What follows is a set of entries. Give them again exactly, without the pictures.

Segment Start: RECORDED DATA

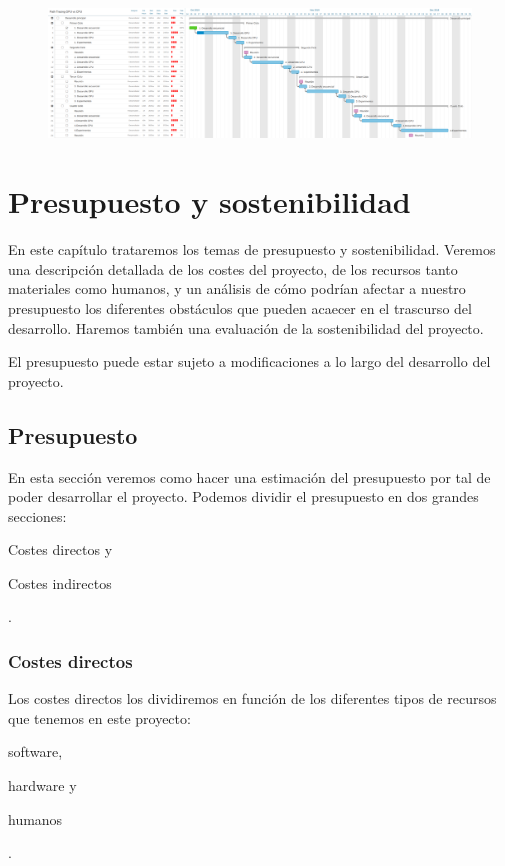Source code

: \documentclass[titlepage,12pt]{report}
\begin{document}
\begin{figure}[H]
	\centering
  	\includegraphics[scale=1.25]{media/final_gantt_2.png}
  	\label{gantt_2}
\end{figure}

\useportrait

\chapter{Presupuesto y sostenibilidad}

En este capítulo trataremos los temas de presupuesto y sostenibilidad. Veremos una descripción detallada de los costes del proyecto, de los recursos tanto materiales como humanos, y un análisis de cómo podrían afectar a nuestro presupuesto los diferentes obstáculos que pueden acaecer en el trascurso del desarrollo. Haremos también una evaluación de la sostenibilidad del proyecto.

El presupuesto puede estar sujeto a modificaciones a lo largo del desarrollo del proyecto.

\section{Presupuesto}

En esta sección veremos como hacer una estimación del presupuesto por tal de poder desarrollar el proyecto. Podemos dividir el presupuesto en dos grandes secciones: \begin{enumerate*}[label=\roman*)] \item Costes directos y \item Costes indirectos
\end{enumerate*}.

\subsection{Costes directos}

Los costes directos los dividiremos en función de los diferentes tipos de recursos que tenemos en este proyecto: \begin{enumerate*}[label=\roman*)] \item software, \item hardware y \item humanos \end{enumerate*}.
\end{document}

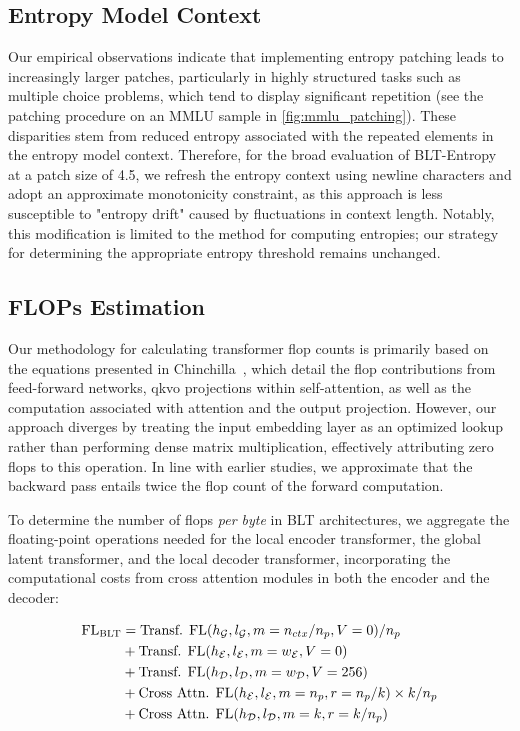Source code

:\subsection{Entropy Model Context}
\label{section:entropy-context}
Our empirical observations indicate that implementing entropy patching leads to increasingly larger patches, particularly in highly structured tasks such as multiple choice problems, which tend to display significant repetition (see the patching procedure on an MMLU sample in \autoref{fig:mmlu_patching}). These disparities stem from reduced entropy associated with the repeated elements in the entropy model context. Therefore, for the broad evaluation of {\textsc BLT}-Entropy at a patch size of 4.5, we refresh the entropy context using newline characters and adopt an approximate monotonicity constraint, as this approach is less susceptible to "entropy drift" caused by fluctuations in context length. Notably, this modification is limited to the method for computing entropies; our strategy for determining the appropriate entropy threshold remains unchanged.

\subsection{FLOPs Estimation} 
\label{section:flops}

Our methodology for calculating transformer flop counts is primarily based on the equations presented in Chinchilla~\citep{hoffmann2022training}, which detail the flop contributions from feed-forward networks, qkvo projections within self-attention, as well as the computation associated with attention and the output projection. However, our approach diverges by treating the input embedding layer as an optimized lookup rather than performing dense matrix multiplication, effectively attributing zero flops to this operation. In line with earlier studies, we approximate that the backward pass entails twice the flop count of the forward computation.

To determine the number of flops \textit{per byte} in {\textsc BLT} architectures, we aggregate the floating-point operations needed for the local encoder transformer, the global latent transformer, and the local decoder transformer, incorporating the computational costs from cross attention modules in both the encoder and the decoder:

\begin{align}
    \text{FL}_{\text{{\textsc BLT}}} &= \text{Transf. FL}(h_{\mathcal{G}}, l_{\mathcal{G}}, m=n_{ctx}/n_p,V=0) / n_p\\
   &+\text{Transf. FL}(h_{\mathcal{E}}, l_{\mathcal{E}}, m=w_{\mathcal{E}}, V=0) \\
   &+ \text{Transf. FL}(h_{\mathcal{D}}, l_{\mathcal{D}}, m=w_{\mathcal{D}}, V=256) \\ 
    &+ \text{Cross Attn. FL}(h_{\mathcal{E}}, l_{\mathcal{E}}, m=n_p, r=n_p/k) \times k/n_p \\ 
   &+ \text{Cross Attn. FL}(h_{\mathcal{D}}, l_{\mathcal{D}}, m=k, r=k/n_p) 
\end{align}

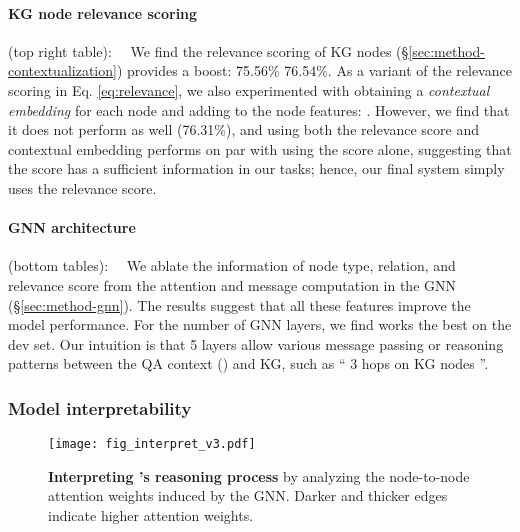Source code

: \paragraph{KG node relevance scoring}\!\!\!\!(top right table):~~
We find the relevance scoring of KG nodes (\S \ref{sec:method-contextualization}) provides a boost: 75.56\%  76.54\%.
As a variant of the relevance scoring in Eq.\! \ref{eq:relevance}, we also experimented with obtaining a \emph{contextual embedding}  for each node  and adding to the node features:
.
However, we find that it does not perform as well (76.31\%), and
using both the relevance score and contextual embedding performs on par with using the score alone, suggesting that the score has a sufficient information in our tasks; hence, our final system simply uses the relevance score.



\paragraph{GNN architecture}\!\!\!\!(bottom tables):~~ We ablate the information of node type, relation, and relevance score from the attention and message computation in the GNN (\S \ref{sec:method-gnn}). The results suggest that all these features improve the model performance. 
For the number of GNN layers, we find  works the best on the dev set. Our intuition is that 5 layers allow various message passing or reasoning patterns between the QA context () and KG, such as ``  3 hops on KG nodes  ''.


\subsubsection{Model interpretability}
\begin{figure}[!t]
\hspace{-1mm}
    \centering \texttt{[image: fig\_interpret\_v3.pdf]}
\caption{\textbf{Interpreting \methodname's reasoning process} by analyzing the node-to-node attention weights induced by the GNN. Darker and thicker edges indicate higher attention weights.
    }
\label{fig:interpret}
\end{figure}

Segment End: RECORDED DATA

#### [SOLUTION]
Source code

: \documentclass[titlepage,12pt]{report}
\begin{document}
\begin{figure}[H]
	\centering
  	\includegraphics[scale=1.25]{media/final_gantt_2.png}
  	\label{gantt_2}
\end{figure}

\useportrait

\chapter{Presupuesto y sostenibilidad}

En este capítulo trataremos los temas de presupuesto y sostenibilidad. Veremos una descripción detallada de los costes del proyecto, de los recursos tanto materiales como humanos, y un análisis de cómo podrían afectar a nuestro presupuesto los diferentes obstáculos que pueden acaecer en el trascurso del desarrollo. Haremos también una evaluación de la sostenibilidad del proyecto.

El presupuesto puede estar sujeto a modificaciones a lo largo del desarrollo del proyecto.

\section{Presupuesto}

En esta sección veremos como hacer una estimación del presupuesto por tal de poder desarrollar el proyecto. Podemos dividir el presupuesto en dos grandes secciones: \begin{enumerate*}[label=\roman*)] \item Costes directos y \item Costes indirectos
\end{enumerate*}.

\subsection{Costes directos}

Los costes directos los dividiremos en función de los diferentes tipos de recursos que tenemos en este proyecto: \begin{enumerate*}[label=\roman*)] \item software, \item hardware y \item humanos \end{enumerate*}.
\end{document}

Source code

:\subsection{Entropy Model Context}
\label{section:entropy-context}
Our empirical observations indicate that implementing entropy patching leads to increasingly larger patches, particularly in highly structured tasks such as multiple choice problems, which tend to display significant repetition (see the patching procedure on an MMLU sample in \autoref{fig:mmlu_patching}). These disparities stem from reduced entropy associated with the repeated elements in the entropy model context. Therefore, for the broad evaluation of {\textsc BLT}-Entropy at a patch size of 4.5, we refresh the entropy context using newline characters and adopt an approximate monotonicity constraint, as this approach is less susceptible to "entropy drift" caused by fluctuations in context length. Notably, this modification is limited to the method for computing entropies; our strategy for determining the appropriate entropy threshold remains unchanged.

\subsection{FLOPs Estimation} 
\label{section:flops}

Our methodology for calculating transformer flop counts is primarily based on the equations presented in Chinchilla~\citep{hoffmann2022training}, which detail the flop contributions from feed-forward networks, qkvo projections within self-attention, as well as the computation associated with attention and the output projection. However, our approach diverges by treating the input embedding layer as an optimized lookup rather than performing dense matrix multiplication, effectively attributing zero flops to this operation. In line with earlier studies, we approximate that the backward pass entails twice the flop count of the forward computation.

To determine the number of flops \textit{per byte} in {\textsc BLT} architectures, we aggregate the floating-point operations needed for the local encoder transformer, the global latent transformer, and the local decoder transformer, incorporating the computational costs from cross attention modules in both the encoder and the decoder:

\begin{align}
    \text{FL}_{\text{{\textsc BLT}}} &= \text{Transf. FL}(h_{\mathcal{G}}, l_{\mathcal{G}}, m=n_{ctx}/n_p,V=0) / n_p\\
   &+\text{Transf. FL}(h_{\mathcal{E}}, l_{\mathcal{E}}, m=w_{\mathcal{E}}, V=0) \\
   &+ \text{Transf. FL}(h_{\mathcal{D}}, l_{\mathcal{D}}, m=w_{\mathcal{D}}, V=256) \\ 
    &+ \text{Cross Attn. FL}(h_{\mathcal{E}}, l_{\mathcal{E}}, m=n_p, r=n_p/k) \times k/n_p \\ 
   &+ \text{Cross Attn. FL}(h_{\mathcal{D}}, l_{\mathcal{D}}, m=k, r=k/n_p) 
\end{align}

Source code

: \paragraph{KG node relevance scoring}\!\!\!\!(top right table):~~
We find the relevance scoring of KG nodes (\S \ref{sec:method-contextualization}) provides a boost: 75.56\%  76.54\%.
As a variant of the relevance scoring in Eq.\! \ref{eq:relevance}, we also experimented with obtaining a \emph{contextual embedding}  for each node  and adding to the node features:
.
However, we find that it does not perform as well (76.31\%), and
using both the relevance score and contextual embedding performs on par with using the score alone, suggesting that the score has a sufficient information in our tasks; hence, our final system simply uses the relevance score.



\paragraph{GNN architecture}\!\!\!\!(bottom tables):~~ We ablate the information of node type, relation, and relevance score from the attention and message computation in the GNN (\S \ref{sec:method-gnn}). The results suggest that all these features improve the model performance. 
For the number of GNN layers, we find  works the best on the dev set. Our intuition is that 5 layers allow various message passing or reasoning patterns between the QA context () and KG, such as ``  3 hops on KG nodes  ''.


\subsubsection{Model interpretability}
\begin{figure}[!t]
\hspace{-1mm}
    \centering \texttt{[image: fig\_interpret\_v3.pdf]}
\caption{\textbf{Interpreting \methodname's reasoning process} by analyzing the node-to-node attention weights induced by the GNN. Darker and thicker edges indicate higher attention weights.
    }
\label{fig:interpret}
\end{figure}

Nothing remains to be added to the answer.